This week, Bitcoin opened at $85177.33 and closed at $93780.57, rising 10.10% over the week, with a fluctuation of 12.73%. It has achieved three consecutive weeks of rebounds, and the trading volume has increased. On Monday, it surged, breaking through the 120-day moving average, and has been operating above the moving average for the entire week, indicating a strong willingness to go long.

The U.S. government has sent positive signals regarding the progress of trade negotiations, but on the other hand, its stance remains ambiguous, indicating that the outcome of the negotiations is still uncertain. The U.S. president stated that he would not remove the Federal Reserve chairman, alleviating market concerns about the independence of the Federal Reserve, leading to a stabilization and rebound in the stock, bond, and foreign exchange markets.

Federal Reserve officials have released positive signals. Some officials stated that the Fed is capable of taking swift action once circumstances change. Other officials pointed out that if the job market deteriorates severely, it may prompt the Fed to accelerate and increase interest rate cuts.

Recent performance of the global market, especially the US financial market, fully reflects the irrationality of trade disputes and the huge impact on the world economy. The compromise attitude taken by the US government and the Federal Reserve towards market fluctuations confirms that politics, economy, and market will operate along a rational path in the medium to long term.

However, the market rebound is mainly due to a temporary alleviation of concerns about a trade dispute potentially triggering an economic recession. The subsequent trend will depend on whether trade negotiations can be reached in a timely manner and whether the U.S. economy truly falls into recession. Based on this judgment, the disclosure of U.S. stock first-quarter earnings reports is particularly important.

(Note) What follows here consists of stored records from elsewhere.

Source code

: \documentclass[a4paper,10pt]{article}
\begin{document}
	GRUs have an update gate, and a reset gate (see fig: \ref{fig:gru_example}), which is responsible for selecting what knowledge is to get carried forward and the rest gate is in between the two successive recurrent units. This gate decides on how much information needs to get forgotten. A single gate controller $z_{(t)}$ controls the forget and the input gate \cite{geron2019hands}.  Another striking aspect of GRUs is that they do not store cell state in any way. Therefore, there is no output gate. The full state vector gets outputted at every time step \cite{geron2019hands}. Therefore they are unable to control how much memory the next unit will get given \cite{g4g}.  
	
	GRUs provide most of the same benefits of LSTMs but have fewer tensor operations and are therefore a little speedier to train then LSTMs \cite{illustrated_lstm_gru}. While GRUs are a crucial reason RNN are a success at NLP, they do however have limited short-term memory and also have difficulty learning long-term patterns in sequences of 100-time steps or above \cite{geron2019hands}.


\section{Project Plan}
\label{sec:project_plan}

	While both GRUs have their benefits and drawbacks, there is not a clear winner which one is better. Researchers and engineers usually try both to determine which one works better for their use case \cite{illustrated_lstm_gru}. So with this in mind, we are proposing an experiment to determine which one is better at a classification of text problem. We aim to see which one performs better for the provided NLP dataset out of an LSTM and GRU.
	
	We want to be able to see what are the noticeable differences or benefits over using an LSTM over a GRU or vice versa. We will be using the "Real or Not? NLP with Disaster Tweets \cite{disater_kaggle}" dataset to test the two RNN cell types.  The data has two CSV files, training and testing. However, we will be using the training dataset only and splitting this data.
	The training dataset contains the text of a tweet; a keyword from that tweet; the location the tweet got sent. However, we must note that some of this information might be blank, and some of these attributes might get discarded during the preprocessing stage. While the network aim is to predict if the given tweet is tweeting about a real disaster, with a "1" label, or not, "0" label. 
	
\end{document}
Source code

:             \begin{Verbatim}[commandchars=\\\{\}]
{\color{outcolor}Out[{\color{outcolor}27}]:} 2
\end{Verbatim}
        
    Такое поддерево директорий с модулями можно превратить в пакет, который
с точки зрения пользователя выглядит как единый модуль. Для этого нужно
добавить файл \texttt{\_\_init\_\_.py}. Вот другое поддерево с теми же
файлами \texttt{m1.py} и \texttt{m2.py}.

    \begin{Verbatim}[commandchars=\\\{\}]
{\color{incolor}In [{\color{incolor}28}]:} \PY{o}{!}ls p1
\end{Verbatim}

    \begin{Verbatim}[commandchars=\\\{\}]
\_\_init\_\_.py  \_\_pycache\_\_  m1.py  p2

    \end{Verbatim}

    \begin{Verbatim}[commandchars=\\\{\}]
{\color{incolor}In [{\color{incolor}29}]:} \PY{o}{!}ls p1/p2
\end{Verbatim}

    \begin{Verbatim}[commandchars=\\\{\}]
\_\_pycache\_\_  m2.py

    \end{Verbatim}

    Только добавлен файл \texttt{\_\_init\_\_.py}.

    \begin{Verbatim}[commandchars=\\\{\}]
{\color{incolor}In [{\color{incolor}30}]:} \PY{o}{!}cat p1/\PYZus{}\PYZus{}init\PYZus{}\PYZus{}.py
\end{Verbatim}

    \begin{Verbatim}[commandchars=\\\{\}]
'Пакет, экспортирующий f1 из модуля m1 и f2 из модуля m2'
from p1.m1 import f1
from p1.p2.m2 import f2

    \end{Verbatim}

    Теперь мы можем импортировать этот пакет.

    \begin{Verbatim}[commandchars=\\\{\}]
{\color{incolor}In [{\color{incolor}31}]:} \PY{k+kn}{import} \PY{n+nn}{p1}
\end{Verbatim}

Policies, Macroeconomic Finance, and Economic Data

The U.S. government stated that trade negotiations are making good progress, especially the negotiations with China are also actively ongoing. However, the Chinese government stated that both sides have not engaged in negotiations.

Negotiations between Japan and South Korea with the United States may quickly reach favorable terms for the U.S., setting an example for other countries. In contrast, there are no signs that U.S.-China negotiations have entered a substantive consultation phase. Therefore, the second phase of trade negotiations has just begun, and there is still a long way to go before significant progress can be made. This limits the time and space for a market rebound, making it difficult to be optimistic in the short term.

The speech by the Federal Reserve Chairman focused on the inflation and economic uncertainty brought about by tariff policies, setting the tone for the upcoming May monetary policy meeting, and reaffirming the Fed's independence. He insisted on a data-driven policy, maintaining stable interest rates. There will be no rate cuts due to political pressure, but he hinted that if inflation or employment data changes significantly, policy adjustments may occur. Other Fed officials' speeches emphasized a more "dovish" stance, suggesting a possible rate cut in June.

As of the weekend, the market expects a 62.7% probability of a rate cut in June. With the market rebounding, this probability has decreased compared to the previous two weeks.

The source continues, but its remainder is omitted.